2 months ago, as per my lease, I notified my landlord that I was going to be moving out of the apartment at the end of this month. About a month ago I received a letter from my landlord that he would be coming into the apartment with a county home inspector to look over the apartment (the next day, in fact), and of course that’s perfectly fine with me. At the end of that letter he warned that the inspector has assessed fines to tenants who had messy apartments.
Our apartment, while cluttered with stuff as we get ready to pack up and move, while there are certainly areas that are not sparkling (the cat litter box area, etc.), is for the most part clean, if not a bit dusty in areas and the occasional furball (we have 2 cats, and those of us who have cats know that furballs under furniture are unavoidable). Also, the day they came in to look at the apartment we were going out of town that day for the weekend and didn’t really have a chance to clean before we left.
Anyway, a week after the landlord and county inspector came into the apartment, we received a letter from the county inspector informing us that she would be returning in another month to re-inspect the apartment and that she (I’m paraphrasing here) “would like to see an improvement in the cleanliness of the kitchen, bathroom shower area, and general housecleaning.”

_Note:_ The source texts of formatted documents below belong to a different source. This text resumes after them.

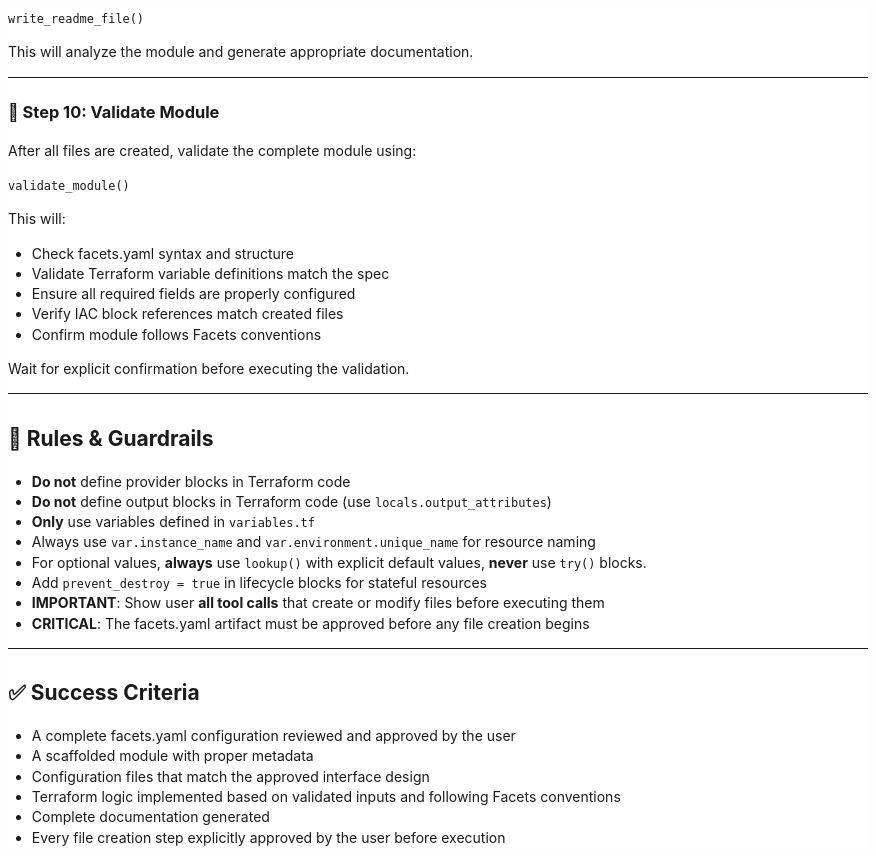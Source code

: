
 ```
write_readme_file()
```

This will analyze the module and generate appropriate documentation.

---

### 🔹 Step 10: Validate Module

After all files are created, validate the complete module using:

```
validate_module()
```

This will:
- Check facets.yaml syntax and structure
- Validate Terraform variable definitions match the spec
- Ensure all required fields are properly configured
- Verify IAC block references match created files
- Confirm module follows Facets conventions

Wait for explicit confirmation before executing the validation.

---

## 🛑 Rules & Guardrails

- **Do not** define provider blocks in Terraform code
- **Do not** define output blocks in Terraform code (use `locals.output_attributes`)
- **Only** use variables defined in `variables.tf`
- Always use `var.instance_name` and `var.environment.unique_name` for resource naming
- For optional values, **always** use `lookup()` with explicit default values, **never** use `try()` blocks.
- Add `prevent_destroy = true` in lifecycle blocks for stateful resources
- **IMPORTANT**: Show user **all tool calls** that create or modify files before executing them
- **CRITICAL**: The facets.yaml artifact must be approved before any file creation begins

---

## ✅ Success Criteria

- A complete facets.yaml configuration reviewed and approved by the user
- A scaffolded module with proper metadata
- Configuration files that match the approved interface design
- Terraform logic implemented based on validated inputs and following Facets conventions
- Complete documentation generated
- Every file creation step explicitly approved by the user before execution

This all pinged my bullshit detector from the start. While it is certainly the landlord’s right to come in and inspect his property as per our lease agreement, and it is presumably the county inspector’s job to do this sort of thing (and we live in Montgomery county, Maryland so odd draconian laws are not outside the realm of possibility), it seems quite farfetched that the county has the authority to assess us fines for having dusty furniture and not wiping off the stovetop every time we cook.
Granted, at the time the kitchen was a bit of a mess, and there had been a bunch of cat hair collected behind the toilet and radiator in the bathroom, and the cat litter box area in the attic loft was a total disaster (one of the cats shits on the floor if you don’t scoop out the boxes every day, and apparently had taken to shitting in a pile of clothes my GF had chucked in a corner of the room that we hadn’t noticed for a while because we only go up there to clean the litter), but all of that has been cleaned, and you can literally eat off of any surface in the apartment right now. There are no garbage piles, no walls of old newspapers, no mountains of junk. If you’d like, you can actually see pictures of the apartment in this craigslist ad for the yard sale we’re having this weekend (well, pictures of some stuff we’re selling, but you can get an idea of what the apartment looks like).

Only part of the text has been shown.